Comparative Example C-5
[0074] Comparative Example C-5 was prepared as follows. BPA-DGE and MTHPA were combined at 23 °C with mixing. 2,4-EMI was then added to the mixture, the resulting combination was heated at 90°C, and then poured into a preheated mold (130°C). Curing was performed in the mold at 80°C for 30 minutes, 120°C for 30 minutes, 150°C for 30 minutes, and 180°C for 60 minutes to provide a rigid and clear casting.

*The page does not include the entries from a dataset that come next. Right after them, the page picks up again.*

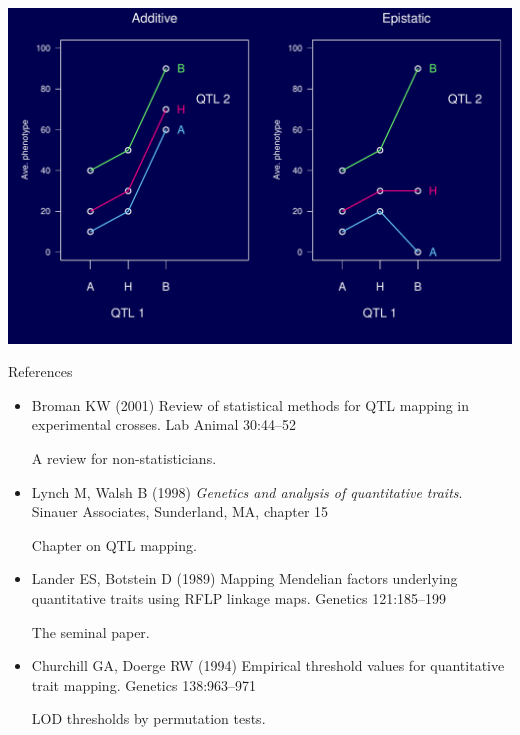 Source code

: \documentclass[12pt]{article}
\newcommand{\headsize}{\fontsize{35}{35} \selectfont}
\newcommand{\smallestsize}{\fontsize{18}{22} \selectfont}
\begin{document}
\vfill

\centerline{\includegraphics{Figs/epistasis_f2.pdf}}



\newpage

\headsize \color{myyellow}
\hfill \begin{minipage}{5.75in}
\centering
References
\end{minipage}

\vspace{15mm}

\color{mywhite} \smallestsize

\hspace*{0.5in}
\begin{minipage}{9.5in}
\begin{itemize}
\itemsep12pt
\item Broman KW (2001) Review of statistical methods for QTL mapping in
experimental crosses. Lab Animal 30:44--52

{\color{myblue} A review for non-statisticians.}

\item Lynch M, Walsh B (1998) \emph{Genetics and analysis of quantitative
traits}. Sinauer Associates, Sunderland, MA, chapter 15

{\color{myblue} Chapter on QTL mapping.}

\item Lander ES, Botstein D (1989) Mapping Mendelian factors underlying
quantitative traits using RFLP linkage maps. Genetics
121:185--199

{\color{myblue} The seminal paper.}

\item Churchill GA, Doerge RW (1994) Empirical threshold values for
quantitative trait mapping. Genetics 138:963--971

{\color{myblue} LOD thresholds by permutation tests.}

\end{itemize}
\end{minipage}
\end{document}

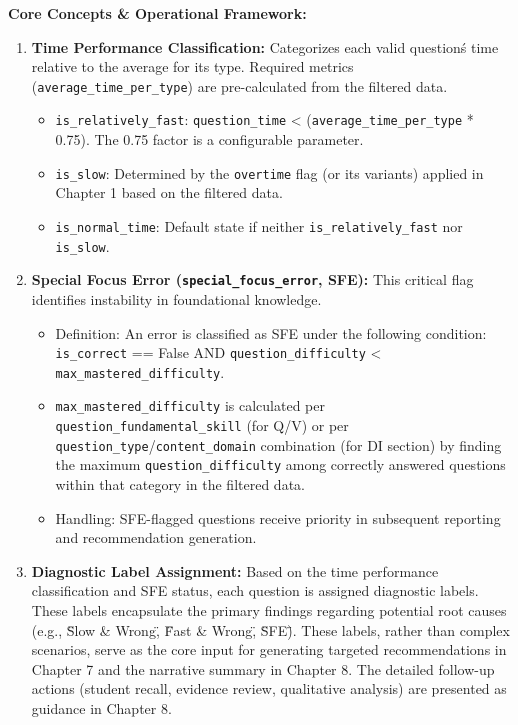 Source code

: \documentclass{article}
\begin{document}
\textbf{Core Concepts \& Operational Framework:}
\begin{enumerate}
    \item \textbf{Time Performance Classification:} Categorizes each valid question\'s time relative to the average for its type. Required metrics (\texttt{average\_time\_per\_type}) are pre-calculated from the filtered data.
    \begin{itemize}
        \item \texttt{is\_relatively\_fast}: \texttt{question\_time} < (\texttt{average\_time\_per\_type} * 0.75). The 0.75 factor is a configurable parameter.
        \item \texttt{is\_slow}: Determined by the \texttt{overtime} flag (or its variants) applied in Chapter 1 based on the filtered data.
        \item \texttt{is\_normal\_time}: Default state if neither \texttt{is\_relatively\_fast} nor \texttt{is\_slow}.
    \end{itemize}
    \item \textbf{Special Focus Error (\texttt{special\_focus\_error}, SFE):} This critical flag identifies instability in foundational knowledge.
    \begin{itemize}
        \item Definition: An error is classified as SFE under the following condition:
        \texttt{is\_correct} == False AND \texttt{question\_difficulty} < \texttt{max\_mastered\_difficulty}.
        \item \texttt{max\_mastered\_difficulty} is calculated per \texttt{question\_fundamental\_skill} (for Q/V) or per \texttt{question\_type}/\texttt{content\_domain} combination (for DI section) by finding the maximum \texttt{question\_difficulty} among correctly answered questions within that category in the filtered data.
        \item Handling: SFE-flagged questions receive priority in subsequent reporting and recommendation generation.
    \end{itemize}
    \item \textbf{Diagnostic Label Assignment:} Based on the time performance classification and SFE status, each question is assigned diagnostic labels. These labels encapsulate the primary findings regarding potential root causes (e.g., \"Slow \& Wrong\", \"Fast \& Wrong\", \"SFE\"). These labels, rather than complex scenarios, serve as the core input for generating targeted recommendations in Chapter 7 and the narrative summary in Chapter 8. The detailed follow-up actions (student recall, evidence review, qualitative analysis) are presented as guidance in Chapter 8.
\end{enumerate}
\end{document}

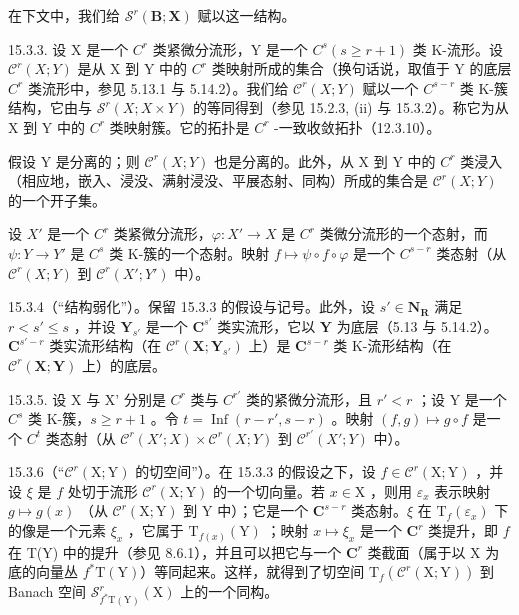 在下文中，我们给 \(\mathcal{S}^{r}(\mathbf{B};\mathbf{X})\) 赋以这一结构。

15.3.3. 设 X 是一个 \(C^{r}\) 类紧微分流形，Y 是一个 \(C^{s}(s \geqslant r + 1)\) 类 K-流形。设 \(\mathcal{C}^{r}(X; Y)\) 是从 X 到 Y 中的 \(C^{r}\) 类映射所成的集合（换句话说，取值于 Y 的底层 \(C^{r}\) 类流形中，参见 5.13.1 与 5.14.2）。我们给 \(\mathcal{C}^{r}(X; Y)\) 赋以一个 \(C^{s-r}\) 类 K-簇结构，它由与 \(\mathcal{S}^{r}(X; X \times Y)\) 的等同得到（参见 15.2.3, (ii) 与 15.3.2）。称它为从 X 到 Y 中的 \(C^{r}\) 类映射簇。它的拓扑是 \(C^{r}\) -一致收敛拓扑（12.3.10）。

假设 Y 是分离的；则 \(\mathcal{C}^{r}(X;Y)\) 也是分离的。此外，从 X 到 Y 中的 \(C^{r}\) 类浸入（相应地，嵌入、浸没、满射浸没、平展态射、同构）所成的集合是 \(\mathcal{C}^{r}(X;Y)\) 的一个开子集。

设 \(X'\) 是一个 \(C^r\) 类紧微分流形，\(\varphi: X' \to X\) 是 \(C^r\) 类微分流形的一个态射，而 \(\psi: Y \to Y'\) 是 \(C^s\) 类 K-簇的一个态射。映射 \(f \mapsto \psi \circ f \circ \varphi\) 是一个 \(C^{s-r}\) 类态射（从 \(\mathscr{C}^r(X; Y)\) 到 \(\mathscr{C}^r(X'; Y')\) 中）。

15.3.4（“结构弱化”）。保留 15.3.3 的假设与记号。此外，设 \(s' \in \mathbf{N}_{\mathbf{R}}\) 满足 \(r < s' \leqslant s\) ，并设 \(\mathbf{Y}_{s'}\) 是一个 \(\mathbf{C}^{s'}\) 类实流形，它以 \(\mathbf{Y}\) 为底层（5.13 与 5.14.2）。\(\mathbf{C}^{s'-r}\) 类实流形结构（在 \(\mathcal{C}^r(\mathbf{X}; \mathbf{Y}_{s'})\) 上）是 \(\mathbf{C}^{s-r}\) 类 K-流形结构（在 \(\mathcal{C}^r(\mathbf{X}; \mathbf{Y})\) 上）的底层。

15.3.5. 设 X 与 X' 分别是 \(C^{r}\) 类与 \(C^{r'}\) 类的紧微分流形，且 \(r' < r\) ；设 Y 是一个 \(C^{s}\) 类 K-簇，\(s \geqslant r + 1\) 。令 \(t = \operatorname{Inf}(r - r', s - r)\) 。映射 \((f, g) \mapsto g \circ f\) 是一个 \(C^{t}\) 类态射（从 \(\mathcal{C}^{r}(X'; X) \times \mathcal{C}^{r}(X; Y)\) 到 \(\mathcal{C}^{r'}(X'; Y)\) 中）。

15.3.6（“\(\mathcal{C}^r (\mathrm{X};\mathrm{Y})\) 的切空间”）。在 15.3.3 的假设之下，设 \(f\in \mathcal{C}^r (\mathrm{X};\mathrm{Y})\) ，并设 \(\xi\) 是 \(f\) 处切于流形 \(\mathcal{C}^r (\mathrm{X};\mathrm{Y})\) 的一个切向量。若 \(x\in \mathrm{X}\) ，则用 \(\varepsilon_{x}\) 表示映射 \(g\mapsto g(x)\) （从 \(\mathcal{C}^r (\mathrm{X};\mathrm{Y})\) 到 Y 中）；它是一个 \(\mathbf{C}^{s - r}\) 类态射。\(\xi\) 在 \(\mathrm{T}_f(\varepsilon_x)\) 下的像是一个元素 \(\xi_{x}\) ，它属于 \(\mathrm{T}_{f(x)}(\mathrm{Y})\) ；映射 \(x\mapsto \xi_{x}\) 是一个 \(\mathbf{C}^r\) 类提升，即 \(f\) 在 T(Y) 中的提升（参见 8.6.1），并且可以把它与一个 \(\mathbf{C}^r\) 类截面（属于以 X 为底的向量丛 \(f^{*}\mathrm{T}(\mathrm{Y})\)）等同起来。这样，就得到了切空间 \(\mathrm{T}_f(\mathcal{C}^r (\mathrm{X};\mathrm{Y}))\) 到 Banach 空间 \(\mathcal{S}_{f^{*}\mathrm{T}(\mathrm{Y})}^r (\mathrm{X})\) 上的一个同构。

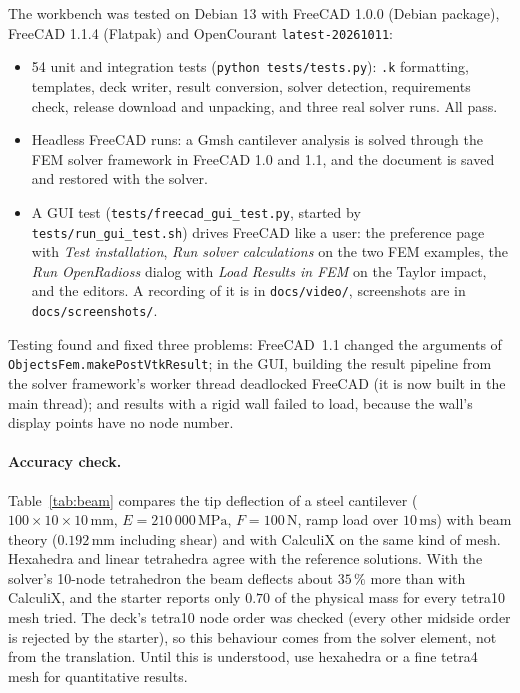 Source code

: \documentclass[11pt,a4paper]{article}
\newcommand{\unit}[1]{\,\mathrm{#1}}
\begin{document}
The workbench was tested on Debian 13 with FreeCAD 1.0.0 (Debian package), FreeCAD 1.1.4 (Flatpak)
and OpenCourant \texttt{latest-20261011}:
\begin{itemize}
  \item 54 unit and integration tests (\texttt{python tests/tests.py}): \texttt{.k} formatting,
        templates, deck writer, result conversion, solver detection, requirements check, release
        download and unpacking, and three real solver runs. All pass.
  \item Headless FreeCAD runs: a Gmsh cantilever analysis is solved through the FEM solver
        framework in FreeCAD 1.0 and 1.1, and the document is saved and restored with the solver.
  \item A GUI test (\texttt{tests/freecad\_gui\_test.py}, started by \texttt{tests/run\_gui\_test.sh})
        drives FreeCAD like a user: the preference page with \emph{Test installation},
        \emph{Run solver calculations} on the two FEM examples, the \emph{Run OpenRadioss} dialog with
        \emph{Load Results in FEM} on the Taylor impact, and the editors. A recording of it is in
        \texttt{docs/video/}, screenshots are in \texttt{docs/screenshots/}.
\end{itemize}
Testing found and fixed three problems: FreeCAD~1.1 changed the arguments of
\texttt{ObjectsFem\allowbreak.makePostVtkResult}; in the GUI, building the result pipeline from the
solver framework's worker thread deadlocked FreeCAD (it is now built in the main thread); and
results with a rigid wall failed to load, because the wall's display points have no node number.

\paragraph{Accuracy check.}
Table~\ref{tab:beam} compares the tip deflection of a steel cantilever
($100\times10\times10\unit{mm}$, $E=210\,000\unit{MPa}$, $F=100\unit{N}$, ramp load over
$10\unit{ms}$) with beam theory ($0.192\unit{mm}$ including shear) and with CalculiX on the same
kind of mesh. Hexahedra and linear tetrahedra agree with the reference solutions. With the
solver's 10-node tetrahedron the beam deflects about $35\,\%$ more than with CalculiX, and the
starter reports only $0.70$ of the physical mass for every tetra10 mesh tried. The deck's tetra10 node order was checked
(every other midside order is rejected by the starter), so this behaviour comes from the solver
element, not from the translation. Until this is understood, use hexahedra or a fine tetra4 mesh
for quantitative results.
\end{document}
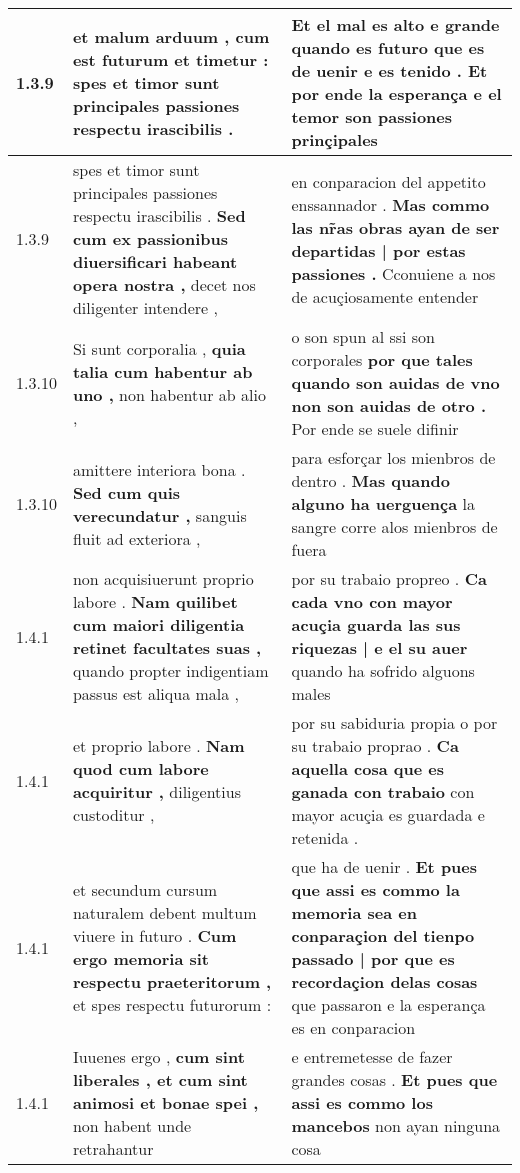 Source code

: \begin{tabular}{|p{1cm}|p{6.5cm}|p{6.5cm}|}
1.3.9 & et malum arduum , \textbf{ cum est futurum et timetur : } spes et timor sunt principales passiones respectu irascibilis . & Et el mal es alto e grande \textbf{ quando es futuro que es de uenir e es tenido . } Et por ende la esperança e el temor son passiones prinçipales \\\hline
1.3.9 & spes et timor sunt principales passiones respectu irascibilis . \textbf{ Sed cum ex passionibus diuersificari habeant opera nostra , } decet nos diligenter intendere , & en conparacion del appetito enssannador . \textbf{ Mas commo las nr̃as obras ayan de ser departidas | por estas passiones . } Cconuiene a nos de acuçiosamente entender \\\hline
1.3.10 & Si sunt corporalia , \textbf{ quia talia cum habentur ab uno , } non habentur ab alio , & o son spun al ssi son corporales \textbf{ por que tales quando son auidas de vno non son auidas de otro . } Por ende se suele difinir \\\hline
1.3.10 & amittere interiora bona . \textbf{ Sed cum quis verecundatur , } sanguis fluit ad exteriora , & para esforçar los mienbros de dentro . \textbf{ Mas quando alguno ha uerguença } la sangre corre alos mienbros de fuera \\\hline
1.4.1 & non acquisiuerunt proprio labore . \textbf{ Nam quilibet cum maiori diligentia retinet facultates suas , } quando propter indigentiam passus est aliqua mala , & por su trabaio propreo . \textbf{ Ca cada vno con mayor acuçia guarda las sus riquezas | e el su auer } quando ha sofrido alguons males \\\hline
1.4.1 & et proprio labore . \textbf{ Nam quod cum labore acquiritur , } diligentius custoditur , & por su sabiduria propia o por su trabaio proprao . \textbf{ Ca aquella cosa que es ganada con trabaio } con mayor acuçia es guardada e retenida . \\\hline
1.4.1 & et secundum cursum naturalem debent multum viuere in futuro . \textbf{ Cum ergo memoria sit respectu praeteritorum , } et spes respectu futurorum : & que ha de uenir . \textbf{ Et pues que assi es commo la memoria sea en conparaçion del tienpo passado | por que es recordaçion delas cosas } que passaron e la esperança es en conparacion \\\hline
1.4.1 & Iuuenes ergo , \textbf{ cum sint liberales , et cum sint animosi et bonae spei , } non habent unde retrahantur & e entremetesse de fazer grandes cosas . \textbf{ Et pues que assi es commo los mancebos } non ayan ninguna cosa \\\hline

\end{tabular}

[0075] The compositions and properties of Examples 2-1 to 2-8 and Comparative Example C-5 are provided in Table 4, where the amounts are in parts per hundred (phr) unless otherwise noted.
Table 4.
Figure imgf000019_0002
Figure imgf000020_0001
[0076] As shown in Table 4, the Tg was found to increase with an increase in the amount of BP ADA in Examples 2-1 to 2-3. Examples 2-4 to 2-8 show that BP ADA can be used as the sole anhydride curing agent to achieve a Tg of greater than 230°C in cured compositions derived from BPA-DGE, which is surprising in view of the properties of cured compositions derived from other liquid epoxy resins. The optimum heat resistance was observed at A/E ratio of 0.8, as higher loadings of BP ADA were unexpectedly found to decrease the Tg. The data indicate that BP ADA can be used effectively as a curing or co-curing agent to prepare high heat resin formulations for use in applications such as semiconductor encapsulation.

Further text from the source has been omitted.